Proximal operator of squared $\ell_1$-norm

100 Views Asked by At

For any $a \in \mathbb R^d$ and $t \ge 0$, let $p_t(a)$ be the unique minimizer of $f_t(x;a) := \|x-a\|_2^2 + t\|x\|_1^2$ over $x \in \mathbb R^d$.

Question. Is there an analytic formula for $p_t(a)$ ?

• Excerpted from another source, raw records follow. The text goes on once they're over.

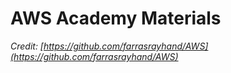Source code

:# AWS Academy Materials

*Credit: [https://github.com/farrasrayhand/AWS](https://github.com/farrasrayhand/AWS)*

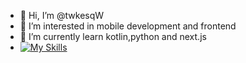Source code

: - 👋 Hi, I’m @twkesqW
- 👀 I’m interested in mobile development and frontend
- 🌱 I’m currently learn kotlin,python and next.js
- [![My Skills](https://skillicons.dev/icons?i=js,html,css,wasm,react,vue,sass,npm,yarn)](https://skillicons.dev)





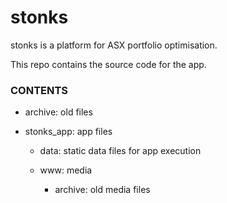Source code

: # stonks
stonks is a platform for ASX portfolio optimisation.

This repo contains the source code for the app.

### CONTENTS

- archive: old files

- stonks_app: app files

  - data: static data files for app execution
  
  - www: media
    - archive: old media files
    
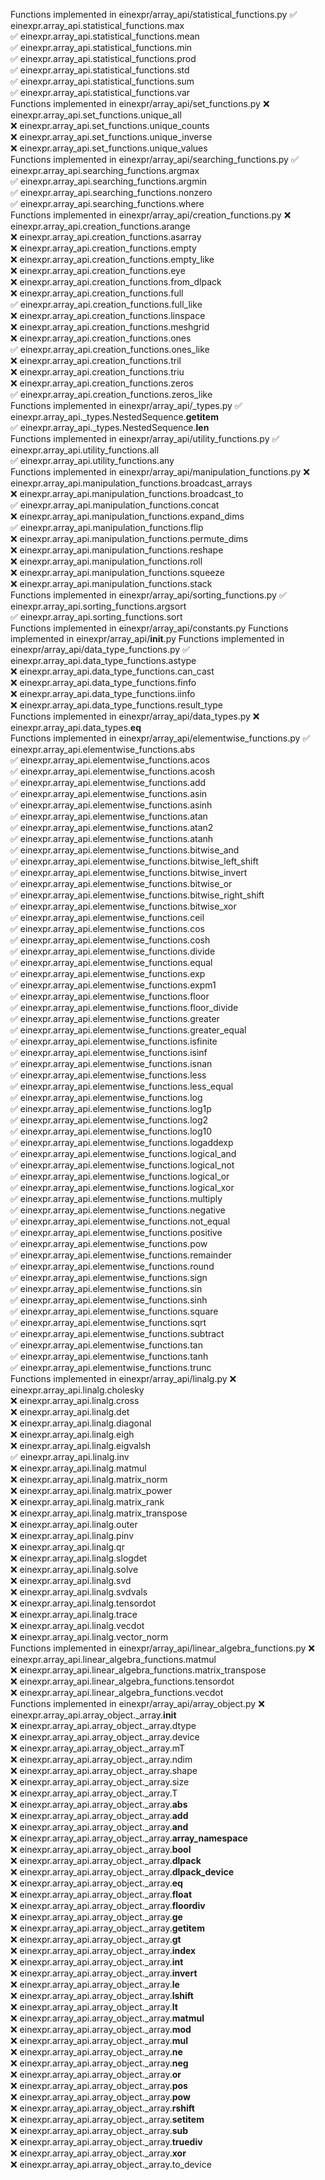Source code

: Functions implemented in einexpr/array_api/statistical_functions.py
    ✅  einexpr.array_api.statistical_functions.max                             
    ✅  einexpr.array_api.statistical_functions.mean                            
    ✅  einexpr.array_api.statistical_functions.min                             
    ✅  einexpr.array_api.statistical_functions.prod                            
    ✅  einexpr.array_api.statistical_functions.std                             
    ✅  einexpr.array_api.statistical_functions.sum                             
    ✅  einexpr.array_api.statistical_functions.var                             
Functions implemented in einexpr/array_api/set_functions.py
    ❌  einexpr.array_api.set_functions.unique_all                      
    ❌  einexpr.array_api.set_functions.unique_counts                   
    ❌  einexpr.array_api.set_functions.unique_inverse                  
    ❌  einexpr.array_api.set_functions.unique_values                   
Functions implemented in einexpr/array_api/searching_functions.py
    ✅  einexpr.array_api.searching_functions.argmax                          
    ✅  einexpr.array_api.searching_functions.argmin                          
    ✅  einexpr.array_api.searching_functions.nonzero                         
    ✅  einexpr.array_api.searching_functions.where                           
Functions implemented in einexpr/array_api/creation_functions.py
    ❌  einexpr.array_api.creation_functions.arange                          
    ❌  einexpr.array_api.creation_functions.asarray                         
    ❌  einexpr.array_api.creation_functions.empty                           
    ❌  einexpr.array_api.creation_functions.empty_like                      
    ❌  einexpr.array_api.creation_functions.eye                             
    ❌  einexpr.array_api.creation_functions.from_dlpack                     
    ❌  einexpr.array_api.creation_functions.full                            
    ✅  einexpr.array_api.creation_functions.full_like                       
    ❌  einexpr.array_api.creation_functions.linspace                        
    ❌  einexpr.array_api.creation_functions.meshgrid                        
    ❌  einexpr.array_api.creation_functions.ones                            
    ✅  einexpr.array_api.creation_functions.ones_like                       
    ❌  einexpr.array_api.creation_functions.tril                            
    ❌  einexpr.array_api.creation_functions.triu                            
    ❌  einexpr.array_api.creation_functions.zeros                           
    ✅  einexpr.array_api.creation_functions.zeros_like                      
Functions implemented in einexpr/array_api/_types.py
    ✅  einexpr.array_api._types.NestedSequence.__getitem__                     
    ✅  einexpr.array_api._types.NestedSequence.__len__                         
Functions implemented in einexpr/array_api/utility_functions.py
    ✅  einexpr.array_api.utility_functions.all                             
    ✅  einexpr.array_api.utility_functions.any                             
Functions implemented in einexpr/array_api/manipulation_functions.py
    ❌  einexpr.array_api.manipulation_functions.broadcast_arrays                
    ❌  einexpr.array_api.manipulation_functions.broadcast_to                    
    ✅  einexpr.array_api.manipulation_functions.concat                          
    ❌  einexpr.array_api.manipulation_functions.expand_dims                     
    ✅  einexpr.array_api.manipulation_functions.flip                            
    ❌  einexpr.array_api.manipulation_functions.permute_dims                    
    ❌  einexpr.array_api.manipulation_functions.reshape                         
    ❌  einexpr.array_api.manipulation_functions.roll                            
    ❌  einexpr.array_api.manipulation_functions.squeeze                         
    ❌  einexpr.array_api.manipulation_functions.stack                           
Functions implemented in einexpr/array_api/sorting_functions.py
    ✅  einexpr.array_api.sorting_functions.argsort                         
    ✅  einexpr.array_api.sorting_functions.sort                            
Functions implemented in einexpr/array_api/constants.py
Functions implemented in einexpr/array_api/__init__.py
Functions implemented in einexpr/array_api/data_type_functions.py
    ✅  einexpr.array_api.data_type_functions.astype                          
    ❌  einexpr.array_api.data_type_functions.can_cast                        
    ❌  einexpr.array_api.data_type_functions.finfo                           
    ❌  einexpr.array_api.data_type_functions.iinfo                           
    ❌  einexpr.array_api.data_type_functions.result_type                     
Functions implemented in einexpr/array_api/data_types.py
    ❌  einexpr.array_api.data_types.__eq__                          
Functions implemented in einexpr/array_api/elementwise_functions.py
    ✅  einexpr.array_api.elementwise_functions.abs                             
    ✅  einexpr.array_api.elementwise_functions.acos                            
    ✅  einexpr.array_api.elementwise_functions.acosh                           
    ✅  einexpr.array_api.elementwise_functions.add                             
    ✅  einexpr.array_api.elementwise_functions.asin                            
    ✅  einexpr.array_api.elementwise_functions.asinh                           
    ✅  einexpr.array_api.elementwise_functions.atan                            
    ✅  einexpr.array_api.elementwise_functions.atan2                           
    ✅  einexpr.array_api.elementwise_functions.atanh                           
    ✅  einexpr.array_api.elementwise_functions.bitwise_and                     
    ✅  einexpr.array_api.elementwise_functions.bitwise_left_shift              
    ✅  einexpr.array_api.elementwise_functions.bitwise_invert                  
    ✅  einexpr.array_api.elementwise_functions.bitwise_or                      
    ✅  einexpr.array_api.elementwise_functions.bitwise_right_shift             
    ✅  einexpr.array_api.elementwise_functions.bitwise_xor                     
    ✅  einexpr.array_api.elementwise_functions.ceil                            
    ✅  einexpr.array_api.elementwise_functions.cos                             
    ✅  einexpr.array_api.elementwise_functions.cosh                            
    ✅  einexpr.array_api.elementwise_functions.divide                          
    ✅  einexpr.array_api.elementwise_functions.equal                           
    ✅  einexpr.array_api.elementwise_functions.exp                             
    ✅  einexpr.array_api.elementwise_functions.expm1                           
    ✅  einexpr.array_api.elementwise_functions.floor                           
    ✅  einexpr.array_api.elementwise_functions.floor_divide                    
    ✅  einexpr.array_api.elementwise_functions.greater                         
    ✅  einexpr.array_api.elementwise_functions.greater_equal                   
    ✅  einexpr.array_api.elementwise_functions.isfinite                        
    ✅  einexpr.array_api.elementwise_functions.isinf                           
    ✅  einexpr.array_api.elementwise_functions.isnan                           
    ✅  einexpr.array_api.elementwise_functions.less                            
    ✅  einexpr.array_api.elementwise_functions.less_equal                      
    ✅  einexpr.array_api.elementwise_functions.log                             
    ✅  einexpr.array_api.elementwise_functions.log1p                           
    ✅  einexpr.array_api.elementwise_functions.log2                            
    ✅  einexpr.array_api.elementwise_functions.log10                           
    ✅  einexpr.array_api.elementwise_functions.logaddexp                       
    ✅  einexpr.array_api.elementwise_functions.logical_and                     
    ✅  einexpr.array_api.elementwise_functions.logical_not                     
    ✅  einexpr.array_api.elementwise_functions.logical_or                      
    ✅  einexpr.array_api.elementwise_functions.logical_xor                     
    ✅  einexpr.array_api.elementwise_functions.multiply                        
    ✅  einexpr.array_api.elementwise_functions.negative                        
    ✅  einexpr.array_api.elementwise_functions.not_equal                       
    ✅  einexpr.array_api.elementwise_functions.positive                        
    ✅  einexpr.array_api.elementwise_functions.pow                             
    ✅  einexpr.array_api.elementwise_functions.remainder                       
    ✅  einexpr.array_api.elementwise_functions.round                           
    ✅  einexpr.array_api.elementwise_functions.sign                            
    ✅  einexpr.array_api.elementwise_functions.sin                             
    ✅  einexpr.array_api.elementwise_functions.sinh                            
    ✅  einexpr.array_api.elementwise_functions.square                          
    ✅  einexpr.array_api.elementwise_functions.sqrt                            
    ✅  einexpr.array_api.elementwise_functions.subtract                        
    ✅  einexpr.array_api.elementwise_functions.tan                             
    ✅  einexpr.array_api.elementwise_functions.tanh                            
    ✅  einexpr.array_api.elementwise_functions.trunc                           
Functions implemented in einexpr/array_api/linalg.py
    ❌  einexpr.array_api.linalg.cholesky                        
    ❌  einexpr.array_api.linalg.cross                           
    ❌  einexpr.array_api.linalg.det                             
    ❌  einexpr.array_api.linalg.diagonal                        
    ❌  einexpr.array_api.linalg.eigh                            
    ❌  einexpr.array_api.linalg.eigvalsh                        
    ✅  einexpr.array_api.linalg.inv                             
    ❌  einexpr.array_api.linalg.matmul                          
    ❌  einexpr.array_api.linalg.matrix_norm                     
    ❌  einexpr.array_api.linalg.matrix_power                    
    ❌  einexpr.array_api.linalg.matrix_rank                     
    ❌  einexpr.array_api.linalg.matrix_transpose                
    ❌  einexpr.array_api.linalg.outer                           
    ❌  einexpr.array_api.linalg.pinv                            
    ❌  einexpr.array_api.linalg.qr                              
    ❌  einexpr.array_api.linalg.slogdet                         
    ❌  einexpr.array_api.linalg.solve                           
    ❌  einexpr.array_api.linalg.svd                             
    ❌  einexpr.array_api.linalg.svdvals                         
    ❌  einexpr.array_api.linalg.tensordot                       
    ❌  einexpr.array_api.linalg.trace                           
    ❌  einexpr.array_api.linalg.vecdot                          
    ❌  einexpr.array_api.linalg.vector_norm                     
Functions implemented in einexpr/array_api/linear_algebra_functions.py
    ❌  einexpr.array_api.linear_algebra_functions.matmul                          
    ❌  einexpr.array_api.linear_algebra_functions.matrix_transpose                
    ❌  einexpr.array_api.linear_algebra_functions.tensordot                       
    ❌  einexpr.array_api.linear_algebra_functions.vecdot                          
Functions implemented in einexpr/array_api/array_object.py
    ❌  einexpr.array_api.array_object._array.__init__                        
    ❌  einexpr.array_api.array_object._array.dtype                           
    ❌  einexpr.array_api.array_object._array.device                          
    ❌  einexpr.array_api.array_object._array.mT                              
    ❌  einexpr.array_api.array_object._array.ndim                            
    ❌  einexpr.array_api.array_object._array.shape                           
    ❌  einexpr.array_api.array_object._array.size                            
    ❌  einexpr.array_api.array_object._array.T                               
    ❌  einexpr.array_api.array_object._array.__abs__                         
    ❌  einexpr.array_api.array_object._array.__add__                         
    ❌  einexpr.array_api.array_object._array.__and__                         
    ❌  einexpr.array_api.array_object._array.__array_namespace__             
    ❌  einexpr.array_api.array_object._array.__bool__                        
    ❌  einexpr.array_api.array_object._array.__dlpack__                      
    ❌  einexpr.array_api.array_object._array.__dlpack_device__               
    ❌  einexpr.array_api.array_object._array.__eq__                          
    ❌  einexpr.array_api.array_object._array.__float__                       
    ❌  einexpr.array_api.array_object._array.__floordiv__                    
    ❌  einexpr.array_api.array_object._array.__ge__                          
    ❌  einexpr.array_api.array_object._array.__getitem__                     
    ❌  einexpr.array_api.array_object._array.__gt__                          
    ❌  einexpr.array_api.array_object._array.__index__                       
    ❌  einexpr.array_api.array_object._array.__int__                         
    ❌  einexpr.array_api.array_object._array.__invert__                      
    ❌  einexpr.array_api.array_object._array.__le__                          
    ❌  einexpr.array_api.array_object._array.__lshift__                      
    ❌  einexpr.array_api.array_object._array.__lt__                          
    ❌  einexpr.array_api.array_object._array.__matmul__                      
    ❌  einexpr.array_api.array_object._array.__mod__                         
    ❌  einexpr.array_api.array_object._array.__mul__                         
    ❌  einexpr.array_api.array_object._array.__ne__                          
    ❌  einexpr.array_api.array_object._array.__neg__                         
    ❌  einexpr.array_api.array_object._array.__or__                          
    ❌  einexpr.array_api.array_object._array.__pos__                         
    ❌  einexpr.array_api.array_object._array.__pow__                         
    ❌  einexpr.array_api.array_object._array.__rshift__                      
    ❌  einexpr.array_api.array_object._array.__setitem__                     
    ❌  einexpr.array_api.array_object._array.__sub__                         
    ❌  einexpr.array_api.array_object._array.__truediv__                     
    ❌  einexpr.array_api.array_object._array.__xor__                         
    ❌  einexpr.array_api.array_object._array.to_device                       
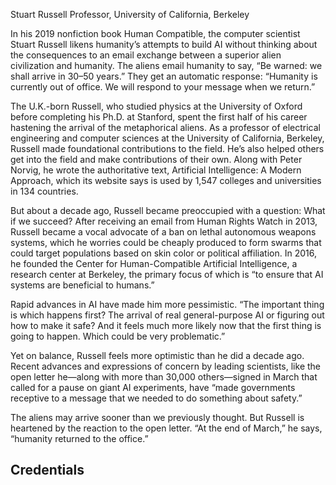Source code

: Stuart Russell
Professor, University of California, Berkeley

In his 2019 nonfiction book Human Compatible, the computer scientist Stuart Russell likens humanity’s attempts to build AI without thinking about the consequences to an email exchange between a superior alien civilization and humanity. The aliens email humanity to say, “Be warned: we shall arrive in 30–50 years.” They get an automatic response: “Humanity is currently out of office. We will respond to your message when we return.”

The U.K.-born Russell, who studied physics at the University of Oxford before completing his Ph.D. at Stanford, spent the first half of his career hastening the arrival of the metaphorical aliens. As a professor of electrical engineering and computer sciences at the University of California, Berkeley, Russell made foundational contributions to the field. He’s also helped others get into the field and make contributions of their own. Along with Peter Norvig, he wrote the authoritative text, Artificial Intelligence: A Modern Approach, which its website says is used by 1,547 colleges and universities in 134 countries.

But about a decade ago, Russell became preoccupied with a question: What if we succeed? After receiving an email from Human Rights Watch in 2013, Russell became a vocal advocate of a ban on lethal autonomous weapons systems, which he worries could be cheaply produced to form swarms that could target populations based on skin color or political affiliation. In 2016, he founded the Center for Human-Compatible Artificial Intelligence, a research center at Berkeley, the primary focus of which is “to ensure that AI systems are beneficial to humans.”

Rapid advances in AI have made him more pessimistic. “The important thing is which happens first? The arrival of real general-purpose AI or figuring out how to make it safe? And it feels much more likely now that the first thing is going to happen. Which could be very problematic.”

Yet on balance, Russell feels more optimistic than he did a decade ago. Recent advances and expressions of concern by leading scientists, like the open letter he—along with more than 30,000 others—signed in March that called for a pause on giant AI experiments, have “made governments receptive to a message that we needed to do something about safety.”

The aliens may arrive sooner than we previously thought. But Russell is heartened by the reaction to the open letter. “At the end of March,” he says, “humanity returned to the office.”

## Credentials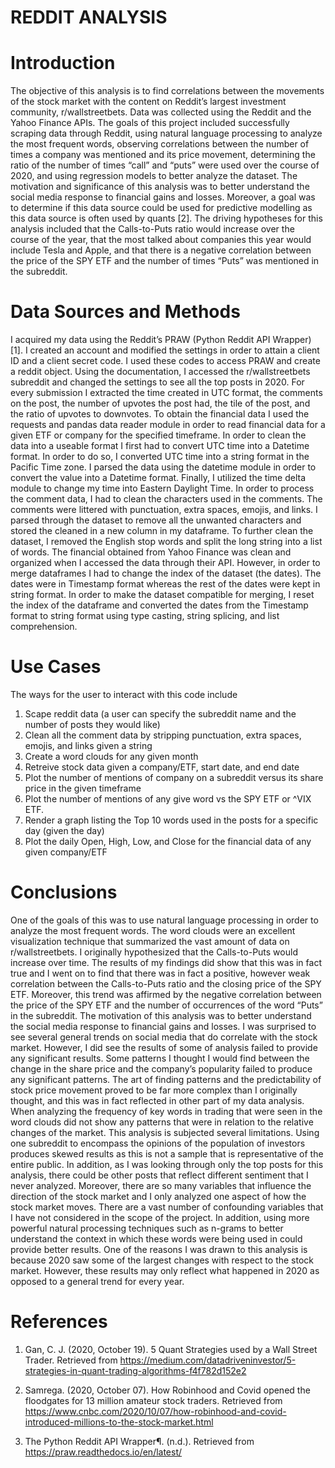 # REDDIT ANALYSIS

# Introduction

The objective of this analysis is to find correlations between the movements of the stock market with the content on Reddit’s largest investment community, r/wallstreetbets. Data was collected using the Reddit and the Yahoo Finance APIs. The goals of this project included successfully scraping data through Reddit, using natural language processing to analyze the most frequent words, observing correlations between the number of times a company was mentioned and its price movement, determining the ratio of the number of times “call” and “puts” were used over the course of 2020, and using regression models to better analyze the dataset. The motivation and significance of this analysis was to better understand the social media response to financial gains and losses. Moreover, a goal was to determine if this data source could be used for predictive modelling as this data source is often used by quants [2]. The driving hypotheses for this analysis included that the Calls-to-Puts ratio would increase over the course of the year, that the most talked about companies this year would include Tesla and Apple, and that there is a negative correlation between the price of the SPY ETF and the number of times “Puts” was mentioned in the subreddit.


# Data Sources and Methods

I acquired my data using the Reddit’s PRAW (Python Reddit API Wrapper) [1]. I created an account and modified the settings in order to attain a client ID and a client secret code. I used these codes to access PRAW and create a reddit object. Using the documentation, I accessed the r/wallstreetbets subreddit and changed the settings to see all the top posts in 2020. For every submission I extracted the time created in UTC format, the comments on the post, the number of upvotes the post had, the tile of the post, and the ratio of upvotes to downvotes. To obtain the financial data I used the requests and pandas data reader module in order to read financial data for a given ETF or company for the specified timeframe. 
	In order to clean the data into a useable format I first had to convert UTC time into a Datetime format. In order to do so, I converted UTC time into a string format in the Pacific Time zone. I parsed the data using the datetime module in order to convert the value into a Datetime format. Finally, I utilized the time delta module to change my time into Eastern Daylight Time. 
In order to process the comment data, I had to clean the characters used in the comments. The comments were littered with punctuation, extra spaces, emojis, and links. I parsed through the dataset to remove all the unwanted characters and stored the cleaned in a new column in my dataframe. To further clean the dataset, I removed the English stop words and split the long string into a list of words.
The financial obtained from Yahoo Finance was clean and organized when I accessed the data through their API. However, in order to merge dataframes I had to change the index of the dataset (the dates). The dates were in Timestamp format whereas the rest of the dates were kept in string format. In order to make the dataset compatible for merging, I reset the index of the dataframe and converted the dates from the Timestamp format to string format using type casting, string splicing, and list comprehension.

# Use Cases

The ways for the user to interact with this code include 
1.	Scape reddit data (a user can specify the subreddit name and the number of posts they would like)
2.	Clean all the comment data by stripping punctuation, extra spaces, emojis, and links given a string
3.	Create a word clouds for any given month
4.	Retreive stock data given a company/ETF, start date, and end date
5.	Plot the number of mentions of company on a subreddit versus its share price in the given timeframe
6.	Plot the number of mentions of any give word vs the SPY ETF or ^VIX ETF.
7.	Render a graph listing the Top 10 words used in the posts for a specific day (given the day)
8.	Plot the daily Open, High, Low, and Close for the financial data of any given company/ETF


# Conclusions

One of the goals of this was to use natural language processing in order to analyze the most frequent words. The word clouds were an excellent visualization technique that summarized the vast amount of data on r/wallstreetbets. I originally hypothesized that the Calls-to-Puts would increase over time. The results of my findings did show that this was in fact true and I went on to find that there was in fact a positive, however weak correlation between the Calls-to-Puts ratio and the closing price of the SPY ETF. Moreover, this trend was affirmed by the negative correlation between the price of the SPY ETF and the number of occurrences of the word “Puts” in the subreddit. The motivation of this analysis was to better understand the social media response to financial gains and losses. I was surprised to see several general trends on social media that do correlate with the stock market. 
	However, I did see the results of some of analysis failed to provide any significant results. Some patterns I thought I would find between the change in the share price and the company’s popularity failed to produce any significant patterns. The art of finding patterns and the predictability of stock price movement proved to be far more complex than I originally thought, and this was in fact reflected in other part of my data analysis. When analyzing the frequency of key words in trading that were seen in the word clouds did not show any patterns that were in relation to the relative changes of the market. 
 	This analysis is subjected several limitations. Using one subreddit to encompass the opinions of the population of investors produces skewed results as this is not a sample that is representative of the entire public. In addition, as I was looking through only the top posts for this analysis, there could be other posts that reflect different sentiment that I never analyzed. Moreover, there are so many variables that influence the direction of the stock market and I only analyzed one aspect of how the stock market moves. There are a vast number of confounding variables that I have not considered in the scope of the project. In addition, using more powerful natural processing techniques such as n-grams to better understand the context in which these words were being used in could provide better results. One of the reasons I was drawn to this analysis is because 2020 saw some of the largest changes with respect to the stock market. However, these results may only reflect what happened in 2020 as opposed to a general trend for every year. 

# References


1.	Gan, C. J. (2020, October 19). 5 Quant Strategies used by a Wall Street Trader. Retrieved from https://medium.com/datadriveninvestor/5-strategies-in-quant-trading-algorithms-f4f782d152e2

2.	Samrega. (2020, October 07). How Robinhood and Covid opened the floodgates for 13 million amateur stock traders. Retrieved from https://www.cnbc.com/2020/10/07/how-robinhood-and-covid-introduced-millions-to-the-stock-market.html 

3.	The Python Reddit API Wrapper¶. (n.d.). Retrieved from https://praw.readthedocs.io/en/latest/
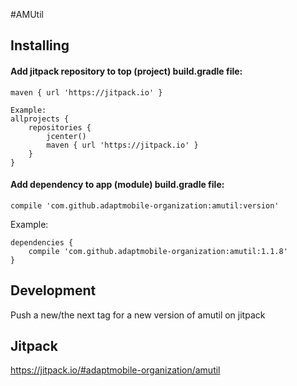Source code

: #AMUtil

## Installing

#### Add jitpack repository to top (project) build.gradle file:

    maven { url 'https://jitpack.io' }

    Example:
    allprojects {
        repositories {
            jcenter()
            maven { url 'https://jitpack.io' }
        }
    }

#### Add dependency to app (module) build.gradle file:

    compile 'com.github.adaptmobile-organization:amutil:version'

  Example:
    
    dependencies {
        compile 'com.github.adaptmobile-organization:amutil:1.1.8'
    }

## Development

  Push a new/the next tag for a new version of amutil on jitpack

## Jitpack

  https://jitpack.io/#adaptmobile-organization/amutil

Observation 1. By the subdifferential characterization of prox-operators, we know that $p_t(a) = (1+t\partial f)^{-1}(a)$, where $\partial f$ is the subdifferential operator of $f$. Thus, if $R := \|p_t(a)\|_1$, then $p_t(a)$ satisfies $p_t(a) = (1+Rt\partial \|\cdot\|_1)^{-1}a = \mbox{prox}_{Rt\|\cdot\|_1}(a)$, i.e the components of $p_t(a)$ are given by

$$ (p_t(a))_j = \mathrm{ST}(a_j;Rt), \tag{1} \label{1} $$

Here, $\mathrm{ST}(u;\lambda)$ is the well-known soft-thresholding operator defined by

$$ \mathrm{ST}(u;\lambda) := \mbox{sign}(u)(|u| - \lambda)_+. $$

However, the issue is that $R$ is unknown, since it depends on the sought-for $p_t(a)$.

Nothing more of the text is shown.